Source texts of formatted documents
------------------------

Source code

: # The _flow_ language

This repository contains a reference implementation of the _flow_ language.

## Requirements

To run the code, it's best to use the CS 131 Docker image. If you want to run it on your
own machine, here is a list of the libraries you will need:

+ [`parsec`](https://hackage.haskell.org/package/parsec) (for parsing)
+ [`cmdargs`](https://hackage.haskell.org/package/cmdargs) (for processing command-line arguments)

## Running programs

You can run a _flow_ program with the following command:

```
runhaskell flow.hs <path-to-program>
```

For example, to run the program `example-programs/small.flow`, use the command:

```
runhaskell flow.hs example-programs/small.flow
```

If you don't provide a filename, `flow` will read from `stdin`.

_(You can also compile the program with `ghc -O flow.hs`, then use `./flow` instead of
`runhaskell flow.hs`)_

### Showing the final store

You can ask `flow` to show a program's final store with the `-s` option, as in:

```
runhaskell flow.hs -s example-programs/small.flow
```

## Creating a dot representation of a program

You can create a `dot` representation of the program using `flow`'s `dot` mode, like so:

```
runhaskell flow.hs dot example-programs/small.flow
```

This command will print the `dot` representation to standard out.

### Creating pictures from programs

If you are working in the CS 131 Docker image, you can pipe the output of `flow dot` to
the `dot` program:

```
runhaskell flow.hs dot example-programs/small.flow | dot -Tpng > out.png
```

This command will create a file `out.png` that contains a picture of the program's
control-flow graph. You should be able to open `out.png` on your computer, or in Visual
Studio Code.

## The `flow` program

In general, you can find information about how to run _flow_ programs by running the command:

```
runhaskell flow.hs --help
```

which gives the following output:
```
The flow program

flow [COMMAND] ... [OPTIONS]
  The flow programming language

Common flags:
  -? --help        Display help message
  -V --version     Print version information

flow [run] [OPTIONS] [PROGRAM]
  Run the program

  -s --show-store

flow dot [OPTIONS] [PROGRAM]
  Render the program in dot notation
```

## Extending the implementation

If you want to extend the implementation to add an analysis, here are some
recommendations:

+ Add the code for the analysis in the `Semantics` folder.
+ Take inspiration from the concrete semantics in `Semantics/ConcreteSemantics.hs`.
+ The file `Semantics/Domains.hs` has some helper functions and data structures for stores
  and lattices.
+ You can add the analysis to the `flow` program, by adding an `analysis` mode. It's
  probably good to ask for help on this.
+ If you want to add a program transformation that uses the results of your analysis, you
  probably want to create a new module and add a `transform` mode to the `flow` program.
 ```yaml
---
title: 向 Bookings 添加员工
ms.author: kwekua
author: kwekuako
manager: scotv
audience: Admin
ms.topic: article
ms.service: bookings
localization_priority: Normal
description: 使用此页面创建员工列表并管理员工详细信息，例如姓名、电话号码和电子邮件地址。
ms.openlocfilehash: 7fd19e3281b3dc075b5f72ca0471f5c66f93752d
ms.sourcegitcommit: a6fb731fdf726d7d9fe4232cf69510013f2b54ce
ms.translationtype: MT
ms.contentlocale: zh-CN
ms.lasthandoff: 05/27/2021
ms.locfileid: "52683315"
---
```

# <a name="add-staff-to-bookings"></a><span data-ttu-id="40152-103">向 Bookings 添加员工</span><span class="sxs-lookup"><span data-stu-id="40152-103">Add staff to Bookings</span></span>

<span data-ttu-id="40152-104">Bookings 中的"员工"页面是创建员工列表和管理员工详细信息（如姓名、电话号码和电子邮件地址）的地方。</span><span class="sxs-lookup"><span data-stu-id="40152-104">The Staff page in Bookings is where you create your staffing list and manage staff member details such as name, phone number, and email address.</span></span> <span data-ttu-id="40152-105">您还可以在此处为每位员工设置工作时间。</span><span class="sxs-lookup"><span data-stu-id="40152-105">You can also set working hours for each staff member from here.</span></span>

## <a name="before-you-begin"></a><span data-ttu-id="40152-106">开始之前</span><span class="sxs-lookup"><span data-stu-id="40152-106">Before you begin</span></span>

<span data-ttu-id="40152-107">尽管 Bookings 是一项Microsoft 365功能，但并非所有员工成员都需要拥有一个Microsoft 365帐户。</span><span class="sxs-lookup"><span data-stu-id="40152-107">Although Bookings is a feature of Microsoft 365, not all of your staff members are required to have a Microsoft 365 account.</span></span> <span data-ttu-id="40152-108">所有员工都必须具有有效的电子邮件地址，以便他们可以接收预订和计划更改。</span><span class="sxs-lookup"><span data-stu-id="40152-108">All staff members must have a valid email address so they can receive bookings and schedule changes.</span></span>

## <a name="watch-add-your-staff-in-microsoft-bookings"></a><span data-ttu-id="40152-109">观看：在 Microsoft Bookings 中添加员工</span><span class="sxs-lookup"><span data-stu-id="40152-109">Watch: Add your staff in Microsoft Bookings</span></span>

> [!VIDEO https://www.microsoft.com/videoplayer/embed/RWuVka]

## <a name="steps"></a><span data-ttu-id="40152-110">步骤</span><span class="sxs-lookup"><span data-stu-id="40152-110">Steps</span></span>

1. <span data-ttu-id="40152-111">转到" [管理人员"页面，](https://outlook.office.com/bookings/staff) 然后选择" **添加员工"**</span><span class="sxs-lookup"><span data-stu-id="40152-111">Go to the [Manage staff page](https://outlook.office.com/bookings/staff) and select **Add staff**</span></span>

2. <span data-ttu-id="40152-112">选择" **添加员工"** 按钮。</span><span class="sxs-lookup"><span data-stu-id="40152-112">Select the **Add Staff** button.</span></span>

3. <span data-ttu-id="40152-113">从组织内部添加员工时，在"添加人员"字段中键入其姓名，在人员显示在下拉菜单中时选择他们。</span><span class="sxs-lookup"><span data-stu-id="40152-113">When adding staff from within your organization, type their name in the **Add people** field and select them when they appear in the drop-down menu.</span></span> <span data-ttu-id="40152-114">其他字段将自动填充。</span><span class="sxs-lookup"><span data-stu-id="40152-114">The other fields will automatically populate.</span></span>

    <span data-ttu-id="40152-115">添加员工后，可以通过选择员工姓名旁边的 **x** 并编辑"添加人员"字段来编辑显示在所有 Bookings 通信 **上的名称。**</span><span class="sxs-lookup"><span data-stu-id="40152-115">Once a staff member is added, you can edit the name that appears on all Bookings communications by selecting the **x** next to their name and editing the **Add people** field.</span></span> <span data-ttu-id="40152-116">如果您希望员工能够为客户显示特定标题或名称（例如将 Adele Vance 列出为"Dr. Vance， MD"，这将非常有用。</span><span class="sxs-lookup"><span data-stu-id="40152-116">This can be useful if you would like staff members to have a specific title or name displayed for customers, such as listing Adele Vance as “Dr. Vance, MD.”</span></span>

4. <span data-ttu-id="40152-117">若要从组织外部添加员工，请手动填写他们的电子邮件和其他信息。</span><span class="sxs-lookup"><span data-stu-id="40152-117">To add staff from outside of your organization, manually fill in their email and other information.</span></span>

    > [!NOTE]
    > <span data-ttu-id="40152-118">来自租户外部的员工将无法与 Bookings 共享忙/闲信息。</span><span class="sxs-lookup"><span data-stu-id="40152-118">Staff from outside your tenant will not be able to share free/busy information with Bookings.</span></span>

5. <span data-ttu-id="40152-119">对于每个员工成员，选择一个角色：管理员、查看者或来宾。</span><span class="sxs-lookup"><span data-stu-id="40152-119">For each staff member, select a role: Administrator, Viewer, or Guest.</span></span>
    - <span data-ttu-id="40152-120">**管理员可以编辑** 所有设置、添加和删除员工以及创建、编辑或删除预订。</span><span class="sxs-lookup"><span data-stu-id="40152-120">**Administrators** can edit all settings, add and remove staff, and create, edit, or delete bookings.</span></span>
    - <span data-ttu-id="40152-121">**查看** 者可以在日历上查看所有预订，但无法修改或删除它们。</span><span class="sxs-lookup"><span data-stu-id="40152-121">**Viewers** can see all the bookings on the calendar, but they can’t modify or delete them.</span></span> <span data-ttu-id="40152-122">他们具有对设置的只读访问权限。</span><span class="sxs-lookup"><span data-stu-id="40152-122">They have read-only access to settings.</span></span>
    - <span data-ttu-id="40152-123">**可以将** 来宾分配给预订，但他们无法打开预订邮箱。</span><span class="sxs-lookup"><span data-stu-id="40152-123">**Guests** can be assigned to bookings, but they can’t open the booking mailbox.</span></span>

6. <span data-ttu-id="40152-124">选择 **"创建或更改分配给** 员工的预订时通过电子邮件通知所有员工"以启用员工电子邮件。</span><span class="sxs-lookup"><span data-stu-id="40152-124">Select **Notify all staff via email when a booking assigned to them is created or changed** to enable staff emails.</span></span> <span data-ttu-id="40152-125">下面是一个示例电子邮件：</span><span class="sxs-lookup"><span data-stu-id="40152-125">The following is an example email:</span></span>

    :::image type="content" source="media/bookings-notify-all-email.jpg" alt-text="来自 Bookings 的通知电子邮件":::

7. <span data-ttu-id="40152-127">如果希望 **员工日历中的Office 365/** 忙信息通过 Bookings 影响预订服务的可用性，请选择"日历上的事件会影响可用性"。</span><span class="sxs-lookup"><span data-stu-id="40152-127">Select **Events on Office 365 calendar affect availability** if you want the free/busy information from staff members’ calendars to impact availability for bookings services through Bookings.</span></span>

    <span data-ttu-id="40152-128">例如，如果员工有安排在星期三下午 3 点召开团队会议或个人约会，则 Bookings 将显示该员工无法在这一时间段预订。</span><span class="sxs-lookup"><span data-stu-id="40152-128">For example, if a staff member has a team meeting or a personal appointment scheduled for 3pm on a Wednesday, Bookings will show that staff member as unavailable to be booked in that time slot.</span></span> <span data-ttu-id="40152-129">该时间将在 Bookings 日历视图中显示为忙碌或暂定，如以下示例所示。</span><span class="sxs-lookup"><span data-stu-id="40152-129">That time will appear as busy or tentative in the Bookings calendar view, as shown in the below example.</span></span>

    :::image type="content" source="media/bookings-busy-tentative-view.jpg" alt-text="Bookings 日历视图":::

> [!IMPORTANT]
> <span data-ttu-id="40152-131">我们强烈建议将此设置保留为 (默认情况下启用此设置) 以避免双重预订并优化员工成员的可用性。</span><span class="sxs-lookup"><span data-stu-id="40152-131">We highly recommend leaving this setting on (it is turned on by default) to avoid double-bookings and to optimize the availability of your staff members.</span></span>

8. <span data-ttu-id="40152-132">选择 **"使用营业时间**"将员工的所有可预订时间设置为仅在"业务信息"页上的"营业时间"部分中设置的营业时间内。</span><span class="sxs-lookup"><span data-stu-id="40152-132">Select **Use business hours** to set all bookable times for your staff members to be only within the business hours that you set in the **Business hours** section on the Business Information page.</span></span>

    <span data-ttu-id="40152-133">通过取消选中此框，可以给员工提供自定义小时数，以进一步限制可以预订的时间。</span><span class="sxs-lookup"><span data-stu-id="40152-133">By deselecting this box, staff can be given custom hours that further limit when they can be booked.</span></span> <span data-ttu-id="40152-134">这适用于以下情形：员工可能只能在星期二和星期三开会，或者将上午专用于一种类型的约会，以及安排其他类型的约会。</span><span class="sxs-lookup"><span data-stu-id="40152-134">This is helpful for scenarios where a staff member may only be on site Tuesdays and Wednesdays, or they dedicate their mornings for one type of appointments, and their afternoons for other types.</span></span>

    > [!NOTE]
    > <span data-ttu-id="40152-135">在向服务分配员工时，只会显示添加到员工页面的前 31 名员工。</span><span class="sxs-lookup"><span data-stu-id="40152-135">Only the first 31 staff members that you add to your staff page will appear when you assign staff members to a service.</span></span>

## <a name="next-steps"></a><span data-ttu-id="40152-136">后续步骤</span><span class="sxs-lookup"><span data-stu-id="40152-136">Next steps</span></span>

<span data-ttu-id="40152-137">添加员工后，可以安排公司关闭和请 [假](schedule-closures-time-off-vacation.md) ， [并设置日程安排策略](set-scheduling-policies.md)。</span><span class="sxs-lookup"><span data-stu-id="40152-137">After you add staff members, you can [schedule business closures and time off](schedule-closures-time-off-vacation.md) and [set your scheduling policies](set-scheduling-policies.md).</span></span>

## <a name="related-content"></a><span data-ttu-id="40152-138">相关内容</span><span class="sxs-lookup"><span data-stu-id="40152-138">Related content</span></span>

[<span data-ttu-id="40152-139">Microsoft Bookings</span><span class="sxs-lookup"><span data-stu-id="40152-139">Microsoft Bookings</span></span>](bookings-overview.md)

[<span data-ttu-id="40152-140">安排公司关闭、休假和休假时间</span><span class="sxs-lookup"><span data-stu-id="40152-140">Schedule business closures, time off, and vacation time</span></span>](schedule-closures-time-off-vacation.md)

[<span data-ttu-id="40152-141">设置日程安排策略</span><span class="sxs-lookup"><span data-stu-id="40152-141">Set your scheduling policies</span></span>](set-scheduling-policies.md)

------------------------

▸ **Work order**: Nothing but an exact copy of the lines from the start of the entries through the line containing "To run the code, it's" belongs in the response.

▸ **Result of the task**:
Source code

: # The _flow_ language

This repository contains a reference implementation of the _flow_ language.

## Requirements

To run the code, it's best to use the CS 131 Docker image. If you want to run it on your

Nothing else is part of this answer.